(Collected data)
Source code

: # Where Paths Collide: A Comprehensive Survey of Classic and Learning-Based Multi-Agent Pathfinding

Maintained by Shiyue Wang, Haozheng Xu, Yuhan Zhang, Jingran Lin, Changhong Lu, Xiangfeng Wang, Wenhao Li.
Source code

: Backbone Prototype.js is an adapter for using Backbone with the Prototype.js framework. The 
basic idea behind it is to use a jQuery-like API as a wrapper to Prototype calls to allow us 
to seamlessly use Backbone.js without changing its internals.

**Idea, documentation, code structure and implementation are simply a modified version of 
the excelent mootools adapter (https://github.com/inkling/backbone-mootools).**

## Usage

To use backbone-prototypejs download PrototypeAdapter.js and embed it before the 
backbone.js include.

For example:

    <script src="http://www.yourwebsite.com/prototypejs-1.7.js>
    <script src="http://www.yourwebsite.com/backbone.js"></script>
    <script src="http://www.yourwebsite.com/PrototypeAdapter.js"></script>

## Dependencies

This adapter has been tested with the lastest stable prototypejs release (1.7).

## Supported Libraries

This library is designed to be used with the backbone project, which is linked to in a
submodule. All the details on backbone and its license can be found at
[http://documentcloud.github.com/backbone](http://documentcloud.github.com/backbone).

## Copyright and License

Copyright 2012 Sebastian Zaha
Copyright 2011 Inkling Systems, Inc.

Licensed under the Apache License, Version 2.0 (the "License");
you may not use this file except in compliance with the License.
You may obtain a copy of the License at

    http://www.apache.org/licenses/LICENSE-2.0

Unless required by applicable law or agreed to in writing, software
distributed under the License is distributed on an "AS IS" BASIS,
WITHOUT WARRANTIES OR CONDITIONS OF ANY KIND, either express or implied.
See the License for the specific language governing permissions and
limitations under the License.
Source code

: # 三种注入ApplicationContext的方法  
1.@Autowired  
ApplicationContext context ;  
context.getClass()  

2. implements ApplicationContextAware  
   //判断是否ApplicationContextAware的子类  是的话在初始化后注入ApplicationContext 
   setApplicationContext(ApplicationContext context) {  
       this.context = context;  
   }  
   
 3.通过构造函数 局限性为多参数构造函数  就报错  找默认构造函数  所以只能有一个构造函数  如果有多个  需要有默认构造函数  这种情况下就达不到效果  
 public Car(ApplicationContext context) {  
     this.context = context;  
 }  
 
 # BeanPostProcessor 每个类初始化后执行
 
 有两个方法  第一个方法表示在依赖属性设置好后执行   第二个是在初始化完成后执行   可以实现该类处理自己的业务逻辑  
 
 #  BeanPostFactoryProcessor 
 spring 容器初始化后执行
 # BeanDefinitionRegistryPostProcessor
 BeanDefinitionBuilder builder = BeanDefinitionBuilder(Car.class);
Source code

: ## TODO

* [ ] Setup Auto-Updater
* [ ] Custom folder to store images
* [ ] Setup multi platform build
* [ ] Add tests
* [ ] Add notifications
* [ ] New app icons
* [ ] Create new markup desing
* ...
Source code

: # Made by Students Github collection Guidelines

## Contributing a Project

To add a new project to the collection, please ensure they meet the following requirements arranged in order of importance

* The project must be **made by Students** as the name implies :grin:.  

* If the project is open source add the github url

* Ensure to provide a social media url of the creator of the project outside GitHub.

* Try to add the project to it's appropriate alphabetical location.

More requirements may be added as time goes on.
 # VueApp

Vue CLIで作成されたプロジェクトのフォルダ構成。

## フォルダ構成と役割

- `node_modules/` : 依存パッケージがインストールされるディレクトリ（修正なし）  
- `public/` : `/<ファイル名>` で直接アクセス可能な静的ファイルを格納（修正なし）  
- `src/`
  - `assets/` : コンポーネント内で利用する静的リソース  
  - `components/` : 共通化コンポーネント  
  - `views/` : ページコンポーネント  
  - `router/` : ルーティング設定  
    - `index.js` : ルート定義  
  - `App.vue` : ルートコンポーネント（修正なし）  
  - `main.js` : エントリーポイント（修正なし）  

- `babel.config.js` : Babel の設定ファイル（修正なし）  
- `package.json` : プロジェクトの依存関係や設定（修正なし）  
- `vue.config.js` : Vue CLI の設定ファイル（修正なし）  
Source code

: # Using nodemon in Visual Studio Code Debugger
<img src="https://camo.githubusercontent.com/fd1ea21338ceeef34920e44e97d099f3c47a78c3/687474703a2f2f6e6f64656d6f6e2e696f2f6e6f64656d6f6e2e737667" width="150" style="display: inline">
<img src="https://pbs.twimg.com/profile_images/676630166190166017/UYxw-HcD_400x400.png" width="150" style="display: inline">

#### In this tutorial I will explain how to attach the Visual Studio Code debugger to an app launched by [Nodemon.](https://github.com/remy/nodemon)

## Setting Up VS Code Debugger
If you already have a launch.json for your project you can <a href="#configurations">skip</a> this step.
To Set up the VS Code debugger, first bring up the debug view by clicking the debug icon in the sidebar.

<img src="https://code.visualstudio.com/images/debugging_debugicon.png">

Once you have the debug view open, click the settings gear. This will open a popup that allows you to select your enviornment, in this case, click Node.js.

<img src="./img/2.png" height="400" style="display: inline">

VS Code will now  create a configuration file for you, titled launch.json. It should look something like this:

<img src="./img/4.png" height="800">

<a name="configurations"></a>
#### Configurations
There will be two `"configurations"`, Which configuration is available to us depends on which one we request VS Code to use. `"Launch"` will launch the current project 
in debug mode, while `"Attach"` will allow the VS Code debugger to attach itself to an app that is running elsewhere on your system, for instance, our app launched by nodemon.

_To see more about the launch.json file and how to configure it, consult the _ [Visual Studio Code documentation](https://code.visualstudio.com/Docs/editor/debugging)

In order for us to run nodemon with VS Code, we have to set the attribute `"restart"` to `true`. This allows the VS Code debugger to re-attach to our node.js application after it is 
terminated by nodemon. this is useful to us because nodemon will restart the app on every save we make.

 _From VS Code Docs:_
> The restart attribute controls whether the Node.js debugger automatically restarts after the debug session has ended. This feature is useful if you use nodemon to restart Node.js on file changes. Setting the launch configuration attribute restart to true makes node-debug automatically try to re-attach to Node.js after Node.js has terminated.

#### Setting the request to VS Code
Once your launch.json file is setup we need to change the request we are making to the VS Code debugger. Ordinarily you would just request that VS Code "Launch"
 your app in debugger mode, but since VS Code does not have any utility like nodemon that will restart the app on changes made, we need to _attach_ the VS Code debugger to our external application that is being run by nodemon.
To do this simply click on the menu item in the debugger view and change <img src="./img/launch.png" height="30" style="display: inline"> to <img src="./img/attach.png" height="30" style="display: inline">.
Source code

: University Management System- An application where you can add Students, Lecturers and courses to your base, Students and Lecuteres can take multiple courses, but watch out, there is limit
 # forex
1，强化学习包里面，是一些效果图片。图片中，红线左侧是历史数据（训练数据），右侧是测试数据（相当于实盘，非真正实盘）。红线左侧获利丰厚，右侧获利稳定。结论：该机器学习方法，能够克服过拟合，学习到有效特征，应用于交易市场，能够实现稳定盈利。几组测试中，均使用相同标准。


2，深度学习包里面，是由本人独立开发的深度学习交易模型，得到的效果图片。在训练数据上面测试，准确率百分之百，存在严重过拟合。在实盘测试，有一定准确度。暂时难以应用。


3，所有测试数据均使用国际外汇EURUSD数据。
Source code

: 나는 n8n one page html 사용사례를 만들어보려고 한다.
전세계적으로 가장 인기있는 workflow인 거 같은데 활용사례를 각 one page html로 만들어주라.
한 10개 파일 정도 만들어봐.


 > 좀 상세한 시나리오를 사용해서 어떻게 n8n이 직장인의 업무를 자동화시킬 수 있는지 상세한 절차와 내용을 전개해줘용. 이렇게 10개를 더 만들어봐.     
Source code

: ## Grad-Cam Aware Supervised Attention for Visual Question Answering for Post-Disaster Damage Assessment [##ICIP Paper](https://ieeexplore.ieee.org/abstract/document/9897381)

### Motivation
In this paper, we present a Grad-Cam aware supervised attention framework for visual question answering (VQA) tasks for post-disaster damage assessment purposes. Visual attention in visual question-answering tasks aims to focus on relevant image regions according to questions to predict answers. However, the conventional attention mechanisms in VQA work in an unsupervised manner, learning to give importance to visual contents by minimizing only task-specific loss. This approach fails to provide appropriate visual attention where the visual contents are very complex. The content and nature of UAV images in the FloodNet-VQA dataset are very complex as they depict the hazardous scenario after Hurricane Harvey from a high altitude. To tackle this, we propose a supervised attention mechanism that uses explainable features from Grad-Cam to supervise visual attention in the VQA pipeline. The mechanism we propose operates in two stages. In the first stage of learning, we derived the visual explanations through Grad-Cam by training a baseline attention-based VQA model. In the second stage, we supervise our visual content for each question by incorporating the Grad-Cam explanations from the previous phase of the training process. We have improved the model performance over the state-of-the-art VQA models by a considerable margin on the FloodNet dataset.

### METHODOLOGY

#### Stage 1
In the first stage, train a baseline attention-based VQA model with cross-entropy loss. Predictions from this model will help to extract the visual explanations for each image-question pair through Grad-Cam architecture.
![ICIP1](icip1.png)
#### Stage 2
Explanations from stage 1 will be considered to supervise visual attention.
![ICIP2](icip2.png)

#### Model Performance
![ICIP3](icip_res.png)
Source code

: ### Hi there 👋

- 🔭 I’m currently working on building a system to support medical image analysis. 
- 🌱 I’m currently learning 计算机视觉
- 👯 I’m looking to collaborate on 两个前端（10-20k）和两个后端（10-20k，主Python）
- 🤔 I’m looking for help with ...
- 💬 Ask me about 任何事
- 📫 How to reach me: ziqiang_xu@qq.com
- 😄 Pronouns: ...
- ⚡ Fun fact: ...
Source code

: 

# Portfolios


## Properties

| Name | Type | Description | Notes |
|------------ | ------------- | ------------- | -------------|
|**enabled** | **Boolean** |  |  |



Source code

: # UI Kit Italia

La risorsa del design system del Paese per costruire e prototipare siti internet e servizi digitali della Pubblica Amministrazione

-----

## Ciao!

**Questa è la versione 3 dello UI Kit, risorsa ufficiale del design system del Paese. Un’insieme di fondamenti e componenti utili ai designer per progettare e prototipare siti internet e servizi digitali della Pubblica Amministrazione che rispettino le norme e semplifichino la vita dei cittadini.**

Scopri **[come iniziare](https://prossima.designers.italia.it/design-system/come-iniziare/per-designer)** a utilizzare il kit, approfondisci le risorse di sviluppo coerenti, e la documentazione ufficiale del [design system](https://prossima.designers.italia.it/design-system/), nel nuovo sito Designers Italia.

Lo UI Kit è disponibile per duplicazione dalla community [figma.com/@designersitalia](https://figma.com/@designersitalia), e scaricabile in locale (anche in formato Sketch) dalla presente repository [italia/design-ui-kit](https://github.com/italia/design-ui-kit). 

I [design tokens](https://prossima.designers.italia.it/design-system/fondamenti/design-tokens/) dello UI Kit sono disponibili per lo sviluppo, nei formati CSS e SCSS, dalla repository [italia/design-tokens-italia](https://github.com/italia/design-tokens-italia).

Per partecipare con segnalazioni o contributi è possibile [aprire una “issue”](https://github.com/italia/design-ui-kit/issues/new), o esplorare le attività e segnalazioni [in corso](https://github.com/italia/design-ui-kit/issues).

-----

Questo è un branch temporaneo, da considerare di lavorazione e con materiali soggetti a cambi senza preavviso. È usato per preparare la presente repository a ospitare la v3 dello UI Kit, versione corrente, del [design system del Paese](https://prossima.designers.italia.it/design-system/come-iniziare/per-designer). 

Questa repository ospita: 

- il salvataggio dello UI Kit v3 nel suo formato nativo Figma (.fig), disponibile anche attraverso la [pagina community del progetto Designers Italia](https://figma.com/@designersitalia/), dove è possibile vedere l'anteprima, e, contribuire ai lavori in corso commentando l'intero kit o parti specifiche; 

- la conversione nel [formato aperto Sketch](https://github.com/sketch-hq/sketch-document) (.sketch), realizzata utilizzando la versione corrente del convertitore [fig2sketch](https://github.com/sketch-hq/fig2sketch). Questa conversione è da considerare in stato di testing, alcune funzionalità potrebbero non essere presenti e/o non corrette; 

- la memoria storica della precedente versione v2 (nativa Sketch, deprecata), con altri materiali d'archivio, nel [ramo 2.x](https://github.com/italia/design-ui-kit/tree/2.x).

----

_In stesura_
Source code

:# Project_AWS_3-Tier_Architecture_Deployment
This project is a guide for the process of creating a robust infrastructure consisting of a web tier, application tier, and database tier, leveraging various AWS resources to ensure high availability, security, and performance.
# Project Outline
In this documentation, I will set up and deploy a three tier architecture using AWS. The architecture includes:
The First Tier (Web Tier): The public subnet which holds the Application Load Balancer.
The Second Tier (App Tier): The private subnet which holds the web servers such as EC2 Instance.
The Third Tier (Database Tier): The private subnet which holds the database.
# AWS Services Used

Task objective
Every line above with the word "修正なし" belongs in the answer, copied as written.

Output below
- `node_modules/` : 依存パッケージがインストールされるディレクトリ（修正なし）  
- `public/` : `/<ファイル名>` で直接アクセス可能な静的ファイルを格納（修正なし）  
  - `App.vue` : ルートコンポーネント（修正なし）  
  - `main.js` : エントリーポイント（修正なし）  
- `babel.config.js` : Babel の設定ファイル（修正なし）  
- `package.json` : プロジェクトの依存関係や設定（修正なし）  
- `vue.config.js` : Vue CLI の設定ファイル（修正なし）  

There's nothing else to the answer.